Traditionally, industrial processes and equipment including the technology that supports operations (OT) have stayed isolated from enterprise technology and its network (IT). Cheaper and faster connectivity, enhanced computational capabilities and cloud adoption are allowing IT and OT to come closer and drive superior levels of efficiency that were unimaginable a few years ago. For example, in upstream getting real time sensor data from production assets and feeding them into market demand management systems can close the loop and create market driven production plans. Assets can be maintained based on their operational condition rather than their standard design specifications which can translate into millions of dollars of savings in maintenance costs. Disparate legacy operations and process control systems, running on proprietary OEM platforms can be brought onto a single pane of glass for efficient operational monitoring. When data silos across the entire value chain from exploration, subsurface, drilling, production and ERP are integrated we can see correlations and find new insights, outcomes and avenues for efficiency.
The challenges of IT and OT convergence
However, this is easier said than done and IT/OT convergence faces multitude of challenges at the heart of which is the organizational divide between the two.
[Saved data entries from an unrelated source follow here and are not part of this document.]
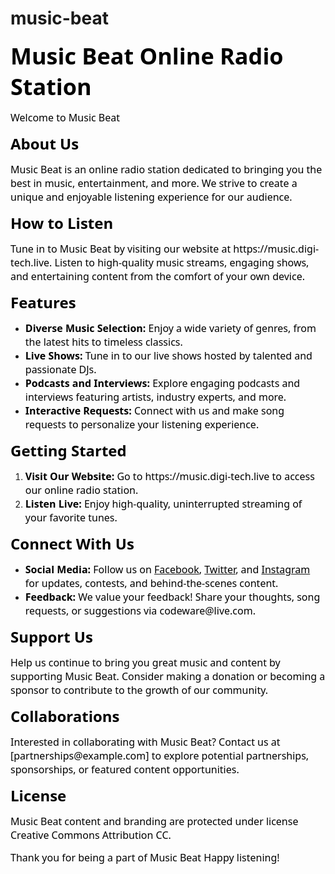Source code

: # music-beat

<p><span style="font-size:11pt"><span style="font-family:Calibri,sans-serif"><strong><span style="font-size:27.0pt"><span style="font-family:&quot;Segoe UI&quot;,sans-serif"><span style="color:black">Music Beat Online Radio Station </span></span></span></strong></span></span></p>

<p><span style="font-size:11pt"><span style="font-family:Calibri,sans-serif"><span style="font-size:12.0pt"><span style="font-family:&quot;Segoe UI&quot;,sans-serif"><span style="color:black">Welcome to Music Beat</span></span></span></span></span></p>

<p><span style="font-size:11pt"><span style="font-family:Calibri,sans-serif"><strong><span style="font-size:18.0pt"><span style="font-family:&quot;Segoe UI&quot;,sans-serif"><span style="color:black">About Us</span></span></span></strong></span></span></p>

<p><span style="font-size:11pt"><span style="font-family:Calibri,sans-serif"><span style="font-size:12.0pt"><span style="font-family:&quot;Segoe UI&quot;,sans-serif"><span style="color:black">Music Beat is an online radio station dedicated to bringing you the best in music, entertainment, and more. We strive to create a unique and enjoyable listening experience for our audience.</span></span></span></span></span></p>

<p><span style="font-size:11pt"><span style="font-family:Calibri,sans-serif"><strong><span style="font-size:18.0pt"><span style="font-family:&quot;Segoe UI&quot;,sans-serif"><span style="color:black">How to Listen</span></span></span></strong></span></span></p>

<p><span style="font-size:11pt"><span style="font-family:Calibri,sans-serif"><span style="font-size:12.0pt"><span style="font-family:&quot;Segoe UI&quot;,sans-serif"><span style="color:black">Tune in to Music Beat by visiting our website at https://music.digi-tech.live. Listen to high-quality music streams, engaging shows, and entertaining content from the comfort of your own device.</span></span></span></span></span></p>

<p><span style="font-size:11pt"><span style="font-family:Calibri,sans-serif"><strong><span style="font-size:18.0pt"><span style="font-family:&quot;Segoe UI&quot;,sans-serif"><span style="color:black">Features</span></span></span></strong></span></span></p>

<ul>
	<li><span style="font-size:11pt"><span style="color:black"><span style="font-family:Calibri,sans-serif"><strong><span style="font-size:12.0pt"><span style="font-family:&quot;Segoe UI&quot;,sans-serif">Diverse Music Selection:</span></span></strong><span style="font-size:12.0pt"><span style="font-family:&quot;Segoe UI&quot;,sans-serif"> Enjoy a wide variety of genres, from the latest hits to timeless classics.</span></span></span></span></span></li>
	<li><span style="font-size:11pt"><span style="color:black"><span style="font-family:Calibri,sans-serif"><strong><span style="font-size:12.0pt"><span style="font-family:&quot;Segoe UI&quot;,sans-serif">Live Shows:</span></span></strong><span style="font-size:12.0pt"><span style="font-family:&quot;Segoe UI&quot;,sans-serif"> Tune in to our live shows hosted by talented and passionate DJs.</span></span></span></span></span></li>
	<li><span style="font-size:11pt"><span style="color:black"><span style="font-family:Calibri,sans-serif"><strong><span style="font-size:12.0pt"><span style="font-family:&quot;Segoe UI&quot;,sans-serif">Podcasts and Interviews:</span></span></strong><span style="font-size:12.0pt"><span style="font-family:&quot;Segoe UI&quot;,sans-serif"> Explore engaging podcasts and interviews featuring artists, industry experts, and more.</span></span></span></span></span></li>
	<li><span style="font-size:11pt"><span style="color:black"><span style="font-family:Calibri,sans-serif"><strong><span style="font-size:12.0pt"><span style="font-family:&quot;Segoe UI&quot;,sans-serif">Interactive Requests:</span></span></strong><span style="font-size:12.0pt"><span style="font-family:&quot;Segoe UI&quot;,sans-serif"> Connect with us and make song requests to personalize your listening experience.</span></span></span></span></span></li>
</ul>

<p><span style="font-size:11pt"><span style="font-family:Calibri,sans-serif"><strong><span style="font-size:18.0pt"><span style="font-family:&quot;Segoe UI&quot;,sans-serif"><span style="color:black">Getting Started</span></span></span></strong></span></span></p>

<ol>
	<li><span style="font-size:11pt"><span style="color:black"><span style="font-family:Calibri,sans-serif"><strong><span style="font-size:12.0pt"><span style="font-family:&quot;Segoe UI&quot;,sans-serif">Visit Our Website:</span></span></strong><span style="font-size:12.0pt"><span style="font-family:&quot;Segoe UI&quot;,sans-serif"> Go to https://music.digi-tech.live to access our online radio station.</span></span></span></span></span></li>
	<li><span style="font-size:11pt"><span style="color:black"><span style="font-family:Calibri,sans-serif"><strong><span style="font-size:12.0pt"><span style="font-family:&quot;Segoe UI&quot;,sans-serif">Listen Live:</span></span></strong><span style="font-size:12.0pt"><span style="font-family:&quot;Segoe UI&quot;,sans-serif"> Enjoy high-quality, uninterrupted streaming of your favorite tunes.</span></span></span></span></span></li>
</ol>

<p><span style="font-size:11pt"><span style="font-family:Calibri,sans-serif"><strong><span style="font-size:18.0pt"><span style="font-family:&quot;Segoe UI&quot;,sans-serif"><span style="color:black">Connect With Us</span></span></span></strong></span></span></p>

<ul>
	<li><span style="font-size:11pt"><span style="color:black"><span style="font-family:Calibri,sans-serif"><strong><span style="font-size:12.0pt"><span style="font-family:&quot;Segoe UI&quot;,sans-serif">Social Media:</span></span></strong><span style="font-size:12.0pt"><span style="font-family:&quot;Segoe UI&quot;,sans-serif"> Follow us on <a href="https://chat.openai.com/c/0604d8f2-a5c1-4492-99c4-ca04f11b24aa" target="_new"><span style="color:black">Facebook</span></a>, <a href="https://chat.openai.com/c/0604d8f2-a5c1-4492-99c4-ca04f11b24aa" target="_new"><span style="color:black">Twitter</span></a>, and <a href="https://chat.openai.com/c/0604d8f2-a5c1-4492-99c4-ca04f11b24aa" target="_new"><span style="color:black">Instagram</span></a> for updates, contests, and behind-the-scenes content.</span></span></span></span></span></li>
	<li><span style="font-size:11pt"><span style="color:black"><span style="font-family:Calibri,sans-serif"><strong><span style="font-size:12.0pt"><span style="font-family:&quot;Segoe UI&quot;,sans-serif">Feedback:</span></span></strong><span style="font-size:12.0pt"><span style="font-family:&quot;Segoe UI&quot;,sans-serif"> We value your feedback! Share your thoughts, song requests, or suggestions via codeware@live.com.</span></span></span></span></span></li>
</ul>

<p><span style="font-size:11pt"><span style="font-family:Calibri,sans-serif"><strong><span style="font-size:18.0pt"><span style="font-family:&quot;Segoe UI&quot;,sans-serif"><span style="color:black">Support Us</span></span></span></strong></span></span></p>

<p><span style="font-size:11pt"><span style="font-family:Calibri,sans-serif"><span style="font-size:12.0pt"><span style="font-family:&quot;Segoe UI&quot;,sans-serif"><span style="color:black">Help us continue to bring you great music and content by supporting Music Beat. Consider making a donation or becoming a sponsor to contribute to the growth of our community.</span></span></span></span></span></p>

<p><span style="font-size:11pt"><span style="font-family:Calibri,sans-serif"><strong><span style="font-size:18.0pt"><span style="font-family:&quot;Segoe UI&quot;,sans-serif"><span style="color:black">Collaborations</span></span></span></strong></span></span></p>

<p><span style="font-size:11pt"><span style="font-family:Calibri,sans-serif"><span style="font-size:12.0pt"><span style="font-family:&quot;Segoe UI&quot;,sans-serif"><span style="color:black">Interested in collaborating with Music Beat? Contact us at [partnerships@example.com] to explore potential partnerships, sponsorships, or featured content opportunities.</span></span></span></span></span></p>

<p><span style="font-size:11pt"><span style="font-family:Calibri,sans-serif"><strong><span style="font-size:18.0pt"><span style="font-family:&quot;Segoe UI&quot;,sans-serif"><span style="color:black">License</span></span></span></strong></span></span></p>

<p><span style="font-size:11pt"><span style="font-family:Calibri,sans-serif"><span style="font-size:12.0pt"><span style="font-family:&quot;Segoe UI&quot;,sans-serif"><span style="color:black">Music Beat content and branding are protected under license Creative Commons Attribution CC. </span></span></span></span></span></p>

<p><span style="font-size:11pt"><span style="font-family:Calibri,sans-serif"><span style="font-size:12.0pt"><span style="font-family:&quot;Segoe UI&quot;,sans-serif"><span style="color:black">Thank you for being a part of Music Beat Happy listening!</span></span></span></span></span></p>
Operations and technology have been traditionally siloed not only in the technology protocols and tools but also exist as completely different organizational entities. IT/OT convergence need to blur these differences. Operations are no longer just about managing physical assets, factories and plants. Data collected from the assets which are analyzed and visualized into their digital twins need maintenance thereby, requiring operations engineers to become technologists. And at the same time, technology groups need to be deeply embedded into the operational aspects of the business if they want to create real impact. These silos extend to data which is the lifeline of digital transformation. OT data because of their proprietary nature tend to stay within the plant systems and analytical and enterprise data takes too long to enter the operational silo to make an impact.
Achieving the big shift
In the course of our work with clients, we’ve seen these challenges and have developed a point of view and path forward on how to address them. While IT/OT integration is definitely a technological challenge, almost every successful integration is underpinned by a fundamental change to the IT and OT organizations.
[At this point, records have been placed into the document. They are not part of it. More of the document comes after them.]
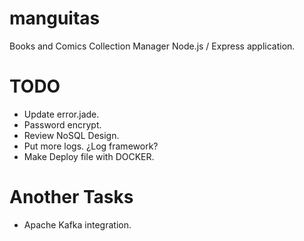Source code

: # manguitas
Books and Comics Collection Manager Node.js / Express application.

# TODO
- Update error.jade.
- Password encrypt.
- Review NoSQL Design.
- Put more logs. ¿Log framework?
- Make Deploy file with DOCKER.

# Another Tasks
- Apache Kafka integration.
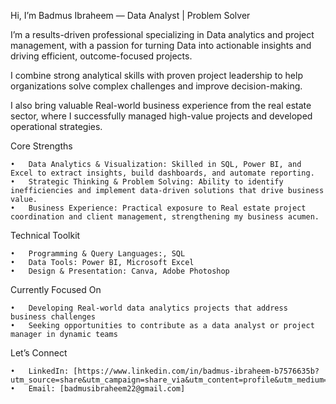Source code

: Hi, 
I’m Badmus Ibraheem — Data Analyst  | Problem Solver

I’m a results-driven professional specializing in Data analytics and project management, with a passion for turning Data into actionable insights and driving efficient, outcome-focused projects.

I combine strong analytical skills with proven project leadership to help organizations solve complex challenges and improve decision-making.

I also bring valuable Real-world business experience from the real estate sector, where I successfully managed high-value projects and developed operational strategies.

Core Strengths

	•	Data Analytics & Visualization: Skilled in SQL, Power BI, and Excel to extract insights, build dashboards, and automate reporting.
	•	Strategic Thinking & Problem Solving: Ability to identify inefficiencies and implement data-driven solutions that drive business value.
	•	Business Experience: Practical exposure to Real estate project coordination and client management, strengthening my business acumen.


Technical Toolkit

	•	Programming & Query Languages:, SQL
	•	Data Tools: Power BI, Microsoft Excel
	•	Design & Presentation: Canva, Adobe Photoshop

Currently Focused On

	•	Developing Real-world data analytics projects that address business challenges
	•	Seeking opportunities to contribute as a data analyst or project manager in dynamic teams


Let’s Connect

	•	LinkedIn: [https://www.linkedin.com/in/badmus-ibraheem-b7576635b?utm_source=share&utm_campaign=share_via&utm_content=profile&utm_medium=ios_app]
	•	Email: [badmusibraheem22@gmail.com]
In general, there are three shifts that need to take place to achieve better integration:
Break organizational boundaries
The traditional silos between IT and OT restrict the flow of data, information and decisions. To begin this journey, companies must look at breaking organizational boundaries first. While many organizations are creating the role of a Chief Digital Officer or CDO to focus on their digital journey and leave legacy IT to their CIO, one of our clients took a different route, eliminating the role of CIO and having a CTO oversee both operations and enterprise technology with an end to end responsibility of technology that is aligned to business value chains. This gives them the ability to make technology decisions that address business outcomes rather than technology solutions that are siloed. Another organization is changing their floor plans to co-locate technologists (data scientists and Python programmers) into their reservoir modeling teams and give them the opportunity to interact on a day-to-day basis. At the same time, they provide monthly Python classes to their reservoir engineers.
Set your data free
Data must be set free in a secure manner to flow from the operations to the enterprise side and vice versa by creating seamless connections. One way to achieve this is to retrain employees who have strong operational knowledge with the right digital tools for application development, analytics and visualization. Tools like PowerApps and PowerBI can help empower them to build their own applications.
On the IT side too, providing access to operations data can help them better appreciate operational complexities. Giving both IT and OT teams the tools to operate in each other’s world can help unlock several valuable insights. Data marketplaces offer efficient platforms that can help achieve this goal by making ‘easy to navigate’ and high trust data available to a wide variety of citizen developers.
Democratize insight gathering
Once the data is in place and people have the skills to use the data to their advantage, organizations must let people lead the way. Let citizen developers give the use cases, build solutions and come up with algorithms. Such an approach allows for experimentation and an iterative development process. Rather than giving a set of requirements to the IT developers, democratizing the process and allowing for bottom-up solutions will encourage people to experiment, fail fast and come up with newer ideas. Traditional IT will still have a big role to play when it comes to scaling ideas and delivering workable models, but a lot of ideas will come from the ground.
Thus, bringing integration at the organization level between the enterprise technology and operations technology teams can ensure that the organization as a whole is oriented towards a common ‘north’ and are equipped with the right data, tools and skills to maximize business goals.